The city will "immediately" reinstate a "newer version of modified plainclothes anti-gun unit," Adams told CNN's Dana Bash on "State of the Union," a step he'd called for while campaigning.
Plainclothes policing units have been criticized by some as an outdated policing practice, and the New York Police Department had reassigned many such officers in 2020. However, Adams, who took office in the new year, said his team "has done the proper analysis and now we're going to deploy that."
Adams has spent the weekend underscoring the need to address rising crime and gun violence after NYPD Officer Jason Rivera, 22, was fatally shot while responding to a domestic incident in Harlem Friday evening. Officer Wilbert Mora, 27, underwent surgery and he remained in "critical condition" as of Sunday, the NYPD said on Twitter. He was expected to be transferred Sunday evening from Harlem Hospital to NYU Langone Medical Center, the department said.
They're the fourth and fifth NYPD officers to be shot since the start of the year, though NYPD officers have not been the only victims of gun violence: An 11-month-old girl was shot in the face, caught in crossfire in the Bronx. The shooting Wednesday left her in critical condition.
Adams did not offer details about the plainclothes units or how they will operate but said his administration would introduce a plan to New Yorkers this week. Speaking with CNN last month, incoming NYPD Commissioner Keechant Sewell said such a unit would focus mostly on gun crimes.
Sewell has asked precinct commanders to select candidates for the modified plainclothes anti-gun unit, according to a city official. The unit's focus would be getting illegal guns off the street, and those selected would have to go through specific training, the official said Sunday.

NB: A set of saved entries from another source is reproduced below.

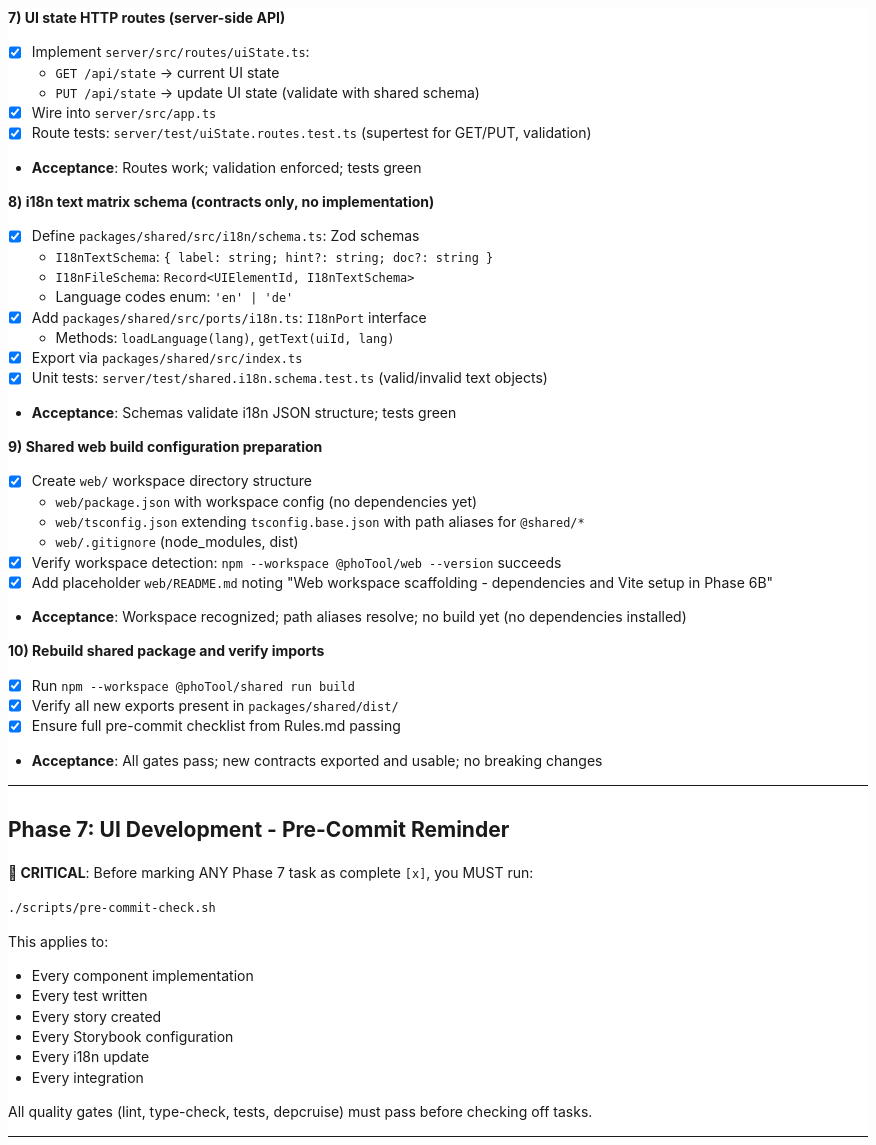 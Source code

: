 **7) UI state HTTP routes (server-side API)**
- [x] Implement `server/src/routes/uiState.ts`:
  - `GET /api/state` → current UI state
  - `PUT /api/state` → update UI state (validate with shared schema)
- [x] Wire into `server/src/app.ts`
- [x] Route tests: `server/test/uiState.routes.test.ts` (supertest for GET/PUT, validation)
- **Acceptance**: Routes work; validation enforced; tests green

**8) i18n text matrix schema (contracts only, no implementation)**
- [x] Define `packages/shared/src/i18n/schema.ts`: Zod schemas
  - `I18nTextSchema`: `{ label: string; hint?: string; doc?: string }`
  - `I18nFileSchema`: `Record<UIElementId, I18nTextSchema>`
  - Language codes enum: `'en' | 'de'`
- [x] Add `packages/shared/src/ports/i18n.ts`: `I18nPort` interface
  - Methods: `loadLanguage(lang)`, `getText(uiId, lang)`
- [x] Export via `packages/shared/src/index.ts`
- [x] Unit tests: `server/test/shared.i18n.schema.test.ts` (valid/invalid text objects)
- **Acceptance**: Schemas validate i18n JSON structure; tests green

**9) Shared web build configuration preparation**
- [x] Create `web/` workspace directory structure
  - `web/package.json` with workspace config (no dependencies yet)
  - `web/tsconfig.json` extending `tsconfig.base.json` with path aliases for `@shared/*`
  - `web/.gitignore` (node_modules, dist)
- [x] Verify workspace detection: `npm --workspace @phoTool/web --version` succeeds
- [x] Add placeholder `web/README.md` noting "Web workspace scaffolding - dependencies and Vite setup in Phase 6B"
- **Acceptance**: Workspace recognized; path aliases resolve; no build yet (no dependencies installed)

**10) Rebuild shared package and verify imports**
- [x] Run `npm --workspace @phoTool/shared run build`
- [x] Verify all new exports present in `packages/shared/dist/`
- [x] Ensure full pre-commit checklist from Rules.md passing
- **Acceptance**: All gates pass; new contracts exported and usable; no breaking changes

---

## Phase 7: UI Development - Pre-Commit Reminder

**🚨 CRITICAL**: Before marking ANY Phase 7 task as complete `[x]`, you MUST run:
```bash
./scripts/pre-commit-check.sh
```

This applies to:
- Every component implementation
- Every test written
- Every story created
- Every Storybook configuration
- Every i18n update
- Every integration

All quality gates (lint, type-check, tests, depcruise) must pass before checking off tasks.

---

The exact number of how many officers will be involved is still not clear, the official added, and it will depend on how many are identified as potential candidates by each precinct. Additionally, some neighborhoods will have more officers assigned to the unit than others, depending on the level of crime typically seen in that neighborhood, the official said.
The larger plan rolling out in the coming week will work to address "the underlying reasons you're seeing crime in our city," Adams told CNN; among them the flow of guns into the city officials have spotlighted since Friday's shooting. According to authorities, the gun used by the suspect -- who was shot by a third NYPD officer as he tried to flee and remains in critical condition -- was a Glock 45 stolen in Baltimore in 2017.
"We have to stop the flow of guns," the mayor said. "We are removing thousands of guns off our streets, and it appears as though for every gun we remove from the street, five are coming in. That is unacceptable."
In addition to Adams' announcement, New York Gov. Kathy Hochul announced Sunday the first meeting of an "Interstate Task Force on Illegal Guns," aimed at bringing together federal authorities and state law enforcement officials across the region to address the "urgent issue of illegal guns."
More than 50 representatives from the New York State Police, the NYPD, the Bureau of Alcohol, Tobacco, Firearms, and Explosives (ATF) and nine Northeastern states will meet Wednesday to discuss the initiative, including "ways to share intelligence, tracing tools, strategies and tactics across jurisdictions," a statement from the governor said.
New York City's crime rate has been on the rise in recent months, though it is not near the rate of the early 1990s. In November, the most recent month for which the city has released data, the crime rate has increased by 21.3% from the same period last year, per the NYPD.
Aside from the reintroduction of plainclothes police units, Adams said the city would partner mental health professionals with police personnel to respond to incidents in the subway system.
Adams' announcement comes just over a week after 40-year-old Michelle Alyssa Go died after being pushed onto the tracks of an incoming train at the Times Square-42nd Street subway station in what Commissioner Sewell said was an "unprovoked" incident.
Police and the mental health professionals will work as a team, Adams said to "move out the disorder that's clearly in the subway system in our city." Together, these teams will be "more proactive and not just reactive," the mayor added.
"We should not wait for someone to carry out a dangerous action when we know they are on the station in the first place," he said. "Immediately when you see a dangerous person there, mental health professionals will be deployed and that person will receive the proper care and removed from our subway system."